[Records contained in a dataset]
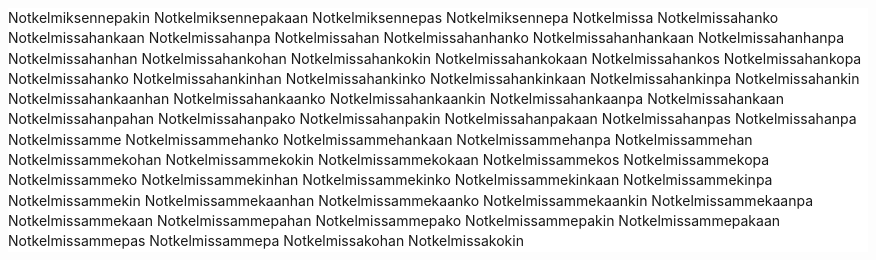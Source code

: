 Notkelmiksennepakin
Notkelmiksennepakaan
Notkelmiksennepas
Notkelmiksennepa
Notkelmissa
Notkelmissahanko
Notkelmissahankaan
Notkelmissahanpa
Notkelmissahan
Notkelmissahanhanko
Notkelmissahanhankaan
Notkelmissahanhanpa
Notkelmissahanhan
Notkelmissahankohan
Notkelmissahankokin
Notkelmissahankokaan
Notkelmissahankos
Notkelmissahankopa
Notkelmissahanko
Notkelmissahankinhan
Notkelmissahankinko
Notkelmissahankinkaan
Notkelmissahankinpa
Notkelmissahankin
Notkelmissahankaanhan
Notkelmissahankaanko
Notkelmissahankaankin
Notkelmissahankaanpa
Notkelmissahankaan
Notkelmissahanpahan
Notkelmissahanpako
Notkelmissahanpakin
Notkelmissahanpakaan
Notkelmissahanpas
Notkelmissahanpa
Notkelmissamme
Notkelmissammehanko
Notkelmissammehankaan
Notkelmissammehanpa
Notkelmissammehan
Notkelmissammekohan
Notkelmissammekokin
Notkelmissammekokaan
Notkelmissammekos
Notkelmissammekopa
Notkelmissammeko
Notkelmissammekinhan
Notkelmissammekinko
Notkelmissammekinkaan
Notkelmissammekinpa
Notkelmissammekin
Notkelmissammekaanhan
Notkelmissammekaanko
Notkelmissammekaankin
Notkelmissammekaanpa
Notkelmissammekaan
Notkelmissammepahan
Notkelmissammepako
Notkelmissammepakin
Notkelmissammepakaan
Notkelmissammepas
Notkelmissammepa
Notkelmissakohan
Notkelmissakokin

_WHAT TO DO_
Please output all of the data exactly as given, omitting any images it holds.

_ANSWER FOR THIS EXERCISE_
Source code

: Notkelmiksennepakin
Notkelmiksennepakaan
Notkelmiksennepas
Notkelmiksennepa
Notkelmissa
Notkelmissahanko
Notkelmissahankaan
Notkelmissahanpa
Notkelmissahan
Notkelmissahanhanko
Notkelmissahanhankaan
Notkelmissahanhanpa
Notkelmissahanhan
Notkelmissahankohan
Notkelmissahankokin
Notkelmissahankokaan
Notkelmissahankos
Notkelmissahankopa
Notkelmissahanko
Notkelmissahankinhan
Notkelmissahankinko
Notkelmissahankinkaan
Notkelmissahankinpa
Notkelmissahankin
Notkelmissahankaanhan
Notkelmissahankaanko
Notkelmissahankaankin
Notkelmissahankaanpa
Notkelmissahankaan
Notkelmissahanpahan
Notkelmissahanpako
Notkelmissahanpakin
Notkelmissahanpakaan
Notkelmissahanpas
Notkelmissahanpa
Notkelmissamme
Notkelmissammehanko
Notkelmissammehankaan
Notkelmissammehanpa
Notkelmissammehan
Notkelmissammekohan
Notkelmissammekokin
Notkelmissammekokaan
Notkelmissammekos
Notkelmissammekopa
Notkelmissammeko
Notkelmissammekinhan
Notkelmissammekinko
Notkelmissammekinkaan
Notkelmissammekinpa
Notkelmissammekin
Notkelmissammekaanhan
Notkelmissammekaanko
Notkelmissammekaankin
Notkelmissammekaanpa
Notkelmissammekaan
Notkelmissammepahan
Notkelmissammepako
Notkelmissammepakin
Notkelmissammepakaan
Notkelmissammepas
Notkelmissammepa
Notkelmissakohan
Notkelmissakokin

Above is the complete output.